Ela nada respondeu. Ele  arrancou o lençol com que ela se cobria e atirou-o no meio do chão, repetindo:

— Quero saber quem foi o rapaz, ouviste?

Então, ela disse tristemente:

— Estava brincando.

Mas ele fremente de cólera:

— Quem? Como? Querias te divertir? Zombavas de mim, então? Mas eu não admito brincadeiras, ouviste? Quero saber o nome do rapaz.

Ela não respondeu, permanecendo imóvel.

Ele tomou-lhe o braço e apertou-o fortemente:

— Ouves-me? Quero que me respondas quando te falo?

Tremia de furor, não sabendo mais o que dizer e desesperado sacudia-a fortemente.

— Entendes-me?

Ela para se livrar fez um gesto brusco e a ponta dos dedos atingiu o nariz do marido. Ele ficou furioso, julgando-se ferido, e atirou-se sobre ela.

E esbofeteava-a e gritava:

— Aí está, aí está, miserável, ordinária.

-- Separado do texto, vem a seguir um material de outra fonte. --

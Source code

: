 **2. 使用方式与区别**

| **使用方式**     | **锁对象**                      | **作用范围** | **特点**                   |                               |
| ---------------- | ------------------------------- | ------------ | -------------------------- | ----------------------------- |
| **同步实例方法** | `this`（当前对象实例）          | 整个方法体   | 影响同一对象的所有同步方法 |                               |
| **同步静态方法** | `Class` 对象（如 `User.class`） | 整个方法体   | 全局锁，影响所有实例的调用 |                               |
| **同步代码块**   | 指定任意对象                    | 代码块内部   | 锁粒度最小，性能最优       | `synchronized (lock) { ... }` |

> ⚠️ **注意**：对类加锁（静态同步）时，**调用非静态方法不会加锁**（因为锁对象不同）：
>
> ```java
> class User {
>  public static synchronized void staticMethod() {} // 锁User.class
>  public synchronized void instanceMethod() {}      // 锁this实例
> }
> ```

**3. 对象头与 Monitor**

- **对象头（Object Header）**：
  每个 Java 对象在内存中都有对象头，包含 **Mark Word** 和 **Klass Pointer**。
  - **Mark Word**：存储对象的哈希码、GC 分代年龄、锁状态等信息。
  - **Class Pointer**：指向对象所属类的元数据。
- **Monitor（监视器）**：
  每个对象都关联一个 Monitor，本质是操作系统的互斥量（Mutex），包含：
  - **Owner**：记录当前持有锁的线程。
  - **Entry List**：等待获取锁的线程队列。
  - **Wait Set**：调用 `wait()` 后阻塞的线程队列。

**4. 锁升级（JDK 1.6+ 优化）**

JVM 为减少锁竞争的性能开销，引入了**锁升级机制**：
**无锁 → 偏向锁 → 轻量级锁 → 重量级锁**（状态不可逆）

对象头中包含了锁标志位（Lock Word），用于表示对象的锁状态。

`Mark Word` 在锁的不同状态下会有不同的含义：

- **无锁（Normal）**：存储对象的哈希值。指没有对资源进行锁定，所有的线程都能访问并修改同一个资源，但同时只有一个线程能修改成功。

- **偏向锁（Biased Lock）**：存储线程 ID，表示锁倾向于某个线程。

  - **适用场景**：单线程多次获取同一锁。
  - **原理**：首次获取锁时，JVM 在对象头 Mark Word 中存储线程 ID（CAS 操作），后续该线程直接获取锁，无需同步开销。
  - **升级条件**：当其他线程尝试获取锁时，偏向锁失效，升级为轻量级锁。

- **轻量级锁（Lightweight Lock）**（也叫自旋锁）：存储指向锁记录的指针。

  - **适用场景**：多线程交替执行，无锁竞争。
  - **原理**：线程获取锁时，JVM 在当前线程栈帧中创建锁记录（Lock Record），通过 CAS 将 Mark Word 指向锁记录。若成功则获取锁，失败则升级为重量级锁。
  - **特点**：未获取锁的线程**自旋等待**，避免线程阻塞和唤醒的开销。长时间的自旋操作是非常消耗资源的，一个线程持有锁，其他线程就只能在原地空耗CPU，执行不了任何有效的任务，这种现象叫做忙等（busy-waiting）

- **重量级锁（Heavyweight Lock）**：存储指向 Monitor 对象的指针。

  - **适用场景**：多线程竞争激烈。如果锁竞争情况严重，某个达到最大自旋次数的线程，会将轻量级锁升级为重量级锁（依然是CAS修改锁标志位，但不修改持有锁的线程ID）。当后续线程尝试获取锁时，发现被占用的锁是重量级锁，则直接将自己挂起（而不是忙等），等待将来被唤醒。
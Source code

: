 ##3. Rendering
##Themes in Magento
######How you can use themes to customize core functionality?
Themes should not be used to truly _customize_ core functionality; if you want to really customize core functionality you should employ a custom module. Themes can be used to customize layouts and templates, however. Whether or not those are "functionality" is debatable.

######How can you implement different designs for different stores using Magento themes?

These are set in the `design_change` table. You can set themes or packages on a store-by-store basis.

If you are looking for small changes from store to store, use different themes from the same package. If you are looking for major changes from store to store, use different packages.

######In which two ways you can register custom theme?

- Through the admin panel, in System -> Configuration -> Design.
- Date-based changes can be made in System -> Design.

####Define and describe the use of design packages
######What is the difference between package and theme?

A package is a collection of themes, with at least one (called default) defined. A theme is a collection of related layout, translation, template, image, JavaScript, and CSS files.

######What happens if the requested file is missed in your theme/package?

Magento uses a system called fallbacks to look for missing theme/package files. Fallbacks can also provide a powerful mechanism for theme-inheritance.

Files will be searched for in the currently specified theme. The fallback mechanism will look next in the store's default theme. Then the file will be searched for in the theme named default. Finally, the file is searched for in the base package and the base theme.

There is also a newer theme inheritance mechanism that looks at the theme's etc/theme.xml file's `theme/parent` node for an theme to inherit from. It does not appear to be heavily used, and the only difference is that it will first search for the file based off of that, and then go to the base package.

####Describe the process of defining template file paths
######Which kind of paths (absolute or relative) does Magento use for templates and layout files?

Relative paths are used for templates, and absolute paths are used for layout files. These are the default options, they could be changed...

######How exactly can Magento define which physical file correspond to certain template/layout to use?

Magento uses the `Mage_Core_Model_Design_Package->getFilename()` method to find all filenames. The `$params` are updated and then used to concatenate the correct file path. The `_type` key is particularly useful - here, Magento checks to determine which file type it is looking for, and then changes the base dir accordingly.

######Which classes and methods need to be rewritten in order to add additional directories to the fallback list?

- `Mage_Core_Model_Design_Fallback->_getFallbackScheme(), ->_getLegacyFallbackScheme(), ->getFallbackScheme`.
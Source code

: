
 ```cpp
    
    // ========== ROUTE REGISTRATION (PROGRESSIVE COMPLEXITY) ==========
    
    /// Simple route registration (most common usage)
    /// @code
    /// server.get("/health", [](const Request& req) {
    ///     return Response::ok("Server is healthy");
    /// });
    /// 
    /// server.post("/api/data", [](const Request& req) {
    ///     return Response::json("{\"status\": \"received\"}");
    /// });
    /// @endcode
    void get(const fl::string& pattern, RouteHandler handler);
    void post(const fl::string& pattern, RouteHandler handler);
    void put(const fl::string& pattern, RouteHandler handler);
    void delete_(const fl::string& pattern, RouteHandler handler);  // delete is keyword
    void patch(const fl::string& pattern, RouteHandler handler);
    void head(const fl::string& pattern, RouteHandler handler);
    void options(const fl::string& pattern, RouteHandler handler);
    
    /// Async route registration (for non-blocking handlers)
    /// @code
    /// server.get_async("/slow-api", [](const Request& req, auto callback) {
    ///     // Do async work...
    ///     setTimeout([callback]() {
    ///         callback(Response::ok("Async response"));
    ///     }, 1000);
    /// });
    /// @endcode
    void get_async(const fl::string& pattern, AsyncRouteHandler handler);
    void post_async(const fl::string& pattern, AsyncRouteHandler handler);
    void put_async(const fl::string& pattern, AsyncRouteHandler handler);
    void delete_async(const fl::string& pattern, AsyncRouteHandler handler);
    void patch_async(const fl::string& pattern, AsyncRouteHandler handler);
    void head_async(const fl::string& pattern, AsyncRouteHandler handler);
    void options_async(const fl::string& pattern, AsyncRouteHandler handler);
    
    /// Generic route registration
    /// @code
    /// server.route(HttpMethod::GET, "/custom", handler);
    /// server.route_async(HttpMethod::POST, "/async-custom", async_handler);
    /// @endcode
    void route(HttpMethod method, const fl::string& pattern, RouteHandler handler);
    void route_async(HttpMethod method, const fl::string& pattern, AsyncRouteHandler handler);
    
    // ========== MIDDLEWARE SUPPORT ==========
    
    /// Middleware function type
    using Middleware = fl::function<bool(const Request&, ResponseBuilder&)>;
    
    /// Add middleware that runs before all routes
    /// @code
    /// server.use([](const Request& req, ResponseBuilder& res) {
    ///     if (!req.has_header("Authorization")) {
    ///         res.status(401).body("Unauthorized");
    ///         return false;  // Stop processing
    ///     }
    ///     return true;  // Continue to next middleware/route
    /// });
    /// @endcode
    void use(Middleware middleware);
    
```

Depois se levantou e foi à cômoda preparar um pouco de água de flor de laranja, porque se sentia desfalecer.

Ela chorava, soluçando alto, sentindo toda sua felicidade extinguir-se por sua culpa.

Então, no meio das lagrimas um dia balbuciou:

— Escuta, Anthony, vem cá, eu te menti, vais compreender, escuta. 

E pronta para a defesa, armada agora de razões e de ardis, ela levantou um pouco a cabeça.

O marido, voltando-se aproximou-se, envergonhado de ter-lhe batido, mas sentindo no fundo do coração um ódio terrível contra essa mulher que tinha enganado o outro, o Souris.